Watch Alex Cowan discuss the relationship between a product manager and the consulting and support teams.
In this video, I’m going to show you how to create a robust productive interface with your consulting and support teams, an interface that allows you to continually improve that overall user experience, that overall customer journey.
So we have our solution. And that includes both our core product as well as everything else that it takes to make that core product work. So that could be third party products. And it includes among other things, consulting and support. One thing that we don’t want to do is not learn from this and fold it back into the core product. And this is something that good product managers are really skillful at, they have interfaces with their consulting and their support teams that not only allow those folks to do their jobs better but they’re continually folding learnings in to the core product.

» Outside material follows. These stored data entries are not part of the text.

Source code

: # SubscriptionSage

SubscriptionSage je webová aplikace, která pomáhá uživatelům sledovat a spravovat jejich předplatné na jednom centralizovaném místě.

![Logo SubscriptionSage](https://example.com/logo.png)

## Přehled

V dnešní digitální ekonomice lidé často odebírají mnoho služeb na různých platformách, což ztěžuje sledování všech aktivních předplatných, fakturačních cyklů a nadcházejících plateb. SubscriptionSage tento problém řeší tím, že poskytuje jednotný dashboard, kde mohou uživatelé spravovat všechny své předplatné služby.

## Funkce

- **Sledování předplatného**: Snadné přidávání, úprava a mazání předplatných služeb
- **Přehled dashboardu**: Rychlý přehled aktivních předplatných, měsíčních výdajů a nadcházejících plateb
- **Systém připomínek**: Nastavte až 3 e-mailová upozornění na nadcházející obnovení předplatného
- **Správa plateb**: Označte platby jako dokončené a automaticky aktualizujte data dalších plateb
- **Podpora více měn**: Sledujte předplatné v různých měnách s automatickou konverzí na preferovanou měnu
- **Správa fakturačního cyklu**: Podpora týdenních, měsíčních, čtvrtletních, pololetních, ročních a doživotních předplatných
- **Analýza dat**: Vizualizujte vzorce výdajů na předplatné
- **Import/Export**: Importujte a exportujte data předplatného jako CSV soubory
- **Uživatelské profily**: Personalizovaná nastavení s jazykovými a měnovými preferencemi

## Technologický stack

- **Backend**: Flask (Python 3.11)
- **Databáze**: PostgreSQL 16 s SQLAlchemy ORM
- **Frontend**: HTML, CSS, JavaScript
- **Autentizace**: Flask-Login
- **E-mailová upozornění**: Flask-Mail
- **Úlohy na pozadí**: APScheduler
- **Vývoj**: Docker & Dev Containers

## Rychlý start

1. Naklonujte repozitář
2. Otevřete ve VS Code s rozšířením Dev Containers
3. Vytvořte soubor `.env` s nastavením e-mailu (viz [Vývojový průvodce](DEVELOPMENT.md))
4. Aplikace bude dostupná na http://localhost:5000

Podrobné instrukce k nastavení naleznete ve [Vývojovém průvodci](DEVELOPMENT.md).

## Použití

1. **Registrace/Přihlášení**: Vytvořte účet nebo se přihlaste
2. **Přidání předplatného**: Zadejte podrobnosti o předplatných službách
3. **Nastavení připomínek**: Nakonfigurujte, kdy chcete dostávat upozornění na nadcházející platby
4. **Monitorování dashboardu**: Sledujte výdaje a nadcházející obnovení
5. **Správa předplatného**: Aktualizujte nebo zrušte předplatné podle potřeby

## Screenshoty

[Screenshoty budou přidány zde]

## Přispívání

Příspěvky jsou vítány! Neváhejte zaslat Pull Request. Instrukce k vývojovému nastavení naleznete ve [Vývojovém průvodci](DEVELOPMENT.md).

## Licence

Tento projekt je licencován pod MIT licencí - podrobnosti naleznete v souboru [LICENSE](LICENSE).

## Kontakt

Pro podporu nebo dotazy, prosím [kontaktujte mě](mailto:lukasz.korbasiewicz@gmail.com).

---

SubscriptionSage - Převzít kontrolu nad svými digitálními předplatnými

Not that this stuff was ever not important but with the advent of SAS and apps and things that people pay for monthly. The importance of not just acquiring a customer but keeping them engaged is becoming increasingly important and these are critical vehicles to help you be successful in that. The customer journey is a great place to think about where we’re using consulting and support. Are those the right places and how are we learning from that to make core product better. Let’s say certain dips consistently happen. Well, maybe if we can predict that, that is a good place to engage a consulting product. Just meaning some kind of a paid engagement beyond the core product.
So, for example, with Enterprise software, there might be a team that helps you go in and get the software working. With IKEA, it might be somebody that comes to your house and builds the furniture for you. For a site like Shopify that provides e-commerce sites for small businesses. It might be a market place of rated and vetted third parties that can help you get your e-commerce site up. So by consulting, I mean just sort of any paid engagement probably with your own company in this case, but that doesn’t always need to be the case.
One thing that you want to avoid is the case that you become kind of captive to the consulting business because it’s growing. So, this is our consultant let’s say and here they love how hard it
is to use the product because it’s making their business boom, well that’s not good.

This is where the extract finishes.